All of these thinkers opposed bigness and prescribed a greater humility about one’s unavoidable ignorance. No one could fully understand all the facts of the dynamic market any more than one could weigh the true costs of introducing a vast new flow of traffic through neighborhoods like New York’s SoHo and West Village, which had developed organically for centuries. These thinkers were speaking up against a moribund belief in human perfectibility, or scientific management theorist Frederick Taylor’s the “one right way.”13 Cities, like markets, had an inscrutable, idiosyncratic logic not easily grasped by the human mind but deserving of respect.
It was beginning to seem that the same might be true of information systems.
While its design had been born of necessity, through the 1970s and early 1980s the Internet’s developers began to see a virtue in it. And their awareness grew with their understanding of what a universal network needed if it was to operate, evolve, and advance in organic fashion. In the final draft of the TCP protocol, Jon Postel,* another Internet founder, inserted the following dictum:
Be conservative in what you do. Be liberal in what you accept from others.14
It may seem strange that such a philosophical, perhaps even spiritual, principle should be embedded in the articulation of the Internet, but then network design, like all design, can be understood as ideology embodied, and the Internet clearly bore the stamp of the opposition to bigness characteristic of the era. Not long thereafter, three professors of computer science, David Reed, David Clark, and Jerome Saltzer, would try to explain what made the Internet so distinctive and powerful. In a seminal paper of 1984, “End-to-End Arguments in System Design,” they argued for the enormous potential inherent in decentralizing decisional authority—giving it to the network users (the “ends”).15 The network itself (the “middle”) should, they insisted, be as nonspecialized as possible, so as to serve the “ends” in any ways they could imagine.*
What were such notions if not the computer science version of what Hayek and Jacobs, Kohr and Schumacher, had been arguing? While we cannot say exactly that the network pioneers of the 1970s were disciples of these or any particular thinker, there is no denying the general climate of thought in which computer scientists were living, along with everybody else. Coming of age concurrently with an ideological backlash against centralized planning and authority, the Internet became a creature of its times.
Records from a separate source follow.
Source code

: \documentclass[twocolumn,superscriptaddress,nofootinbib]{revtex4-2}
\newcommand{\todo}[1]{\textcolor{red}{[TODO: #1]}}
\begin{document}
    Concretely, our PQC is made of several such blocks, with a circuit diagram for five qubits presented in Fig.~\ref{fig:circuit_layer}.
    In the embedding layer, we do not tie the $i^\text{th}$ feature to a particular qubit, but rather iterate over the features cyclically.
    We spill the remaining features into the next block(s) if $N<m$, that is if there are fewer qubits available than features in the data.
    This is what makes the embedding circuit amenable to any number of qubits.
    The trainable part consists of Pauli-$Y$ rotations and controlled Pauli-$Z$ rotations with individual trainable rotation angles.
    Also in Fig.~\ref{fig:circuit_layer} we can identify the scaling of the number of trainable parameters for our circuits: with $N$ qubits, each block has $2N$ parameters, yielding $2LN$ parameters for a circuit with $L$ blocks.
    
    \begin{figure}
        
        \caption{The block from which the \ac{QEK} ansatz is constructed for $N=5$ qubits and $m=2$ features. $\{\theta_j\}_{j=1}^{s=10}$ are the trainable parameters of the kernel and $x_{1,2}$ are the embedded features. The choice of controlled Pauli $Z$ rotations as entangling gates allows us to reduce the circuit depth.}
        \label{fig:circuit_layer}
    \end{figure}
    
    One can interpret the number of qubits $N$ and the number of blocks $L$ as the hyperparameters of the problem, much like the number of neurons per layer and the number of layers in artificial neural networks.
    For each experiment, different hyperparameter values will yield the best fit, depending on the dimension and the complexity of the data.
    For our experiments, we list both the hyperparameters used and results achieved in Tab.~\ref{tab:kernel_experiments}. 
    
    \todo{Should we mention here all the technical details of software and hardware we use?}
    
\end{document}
In 1982 Vint Cerf and his colleagues issued a rare command, drawing on the limited power they did have over their creation. “If you don’t implement TCP/IP, you’re off the Net.”16 It was with that ultimatum that the Internet truly got started, as computer systems around the world came online. As with many new things, what was there at first was more impressive in a conceptual sense than in terms of bells and whistles, but as usual, it was the human factor that made the difference, as those who joined could suddenly email or discuss matters with fellow computer scientists—the first “netizens.” The Internet of the 1980s was a mysterious, magical thing, like a secret club for those who could understand it.
What was the Internet in 1982? Certainly, it was nothing like what we think of as the Internet today. There was no World Wide Web, no Yahoo!, no Facebook. It was a text-only network, good for transmitting verbal messages alone. More important, it was not the mass medium of our experience. It still reached only large computers at universities and government agencies, and mostly ran over lines leased from AT&T (as a complement, the federal government would begin to build its own physical network in 1986, the NFSNET). As far as the internetwork had come conceptually, a different kind of revolution would be needed to bring it to the people. And that transformation, less technological than industrial, would take another decade; first, the computer would have to become personal.
* In the parlance of economists, many market failures—externalities, collective action problems, and so on—can be eliminated by a central planner.
* Postel is profiled in my first book (coauthored with Jack Goldsmith), Who Controls the Internet?
* Much later, in the early years of the twenty-first century, the phrase “net neutrality” would become a kind of shorthand for these founding principles of the Internet. The ideal of neutrality bespeaks a network that treats all it carries equally, indifferent to the nature of the content or the identity of the user. In the same spirit as the end-to-end principle, the neutrality principle holds that the big decisions concerning how to use the medium are best left to the “ends” of the network, not the carriers of information.
Reborn Without a Soul
THIS PART IS ABOUT CORPORATE REINCARNATION, how the once mighty then fallen picked themselves up in the last two decades of the twentieth century. The film industries and broadcast networks recombined with the new cable industries and networks in a novel form, giant conglomerates on the model of Time Warner that spanned industries in new ways. Meanwhile, AT&T, broken up in the 1980s, by the first years of the twenty-first century managed to re-create itself, reestablishing the essential lineaments of the Bell system.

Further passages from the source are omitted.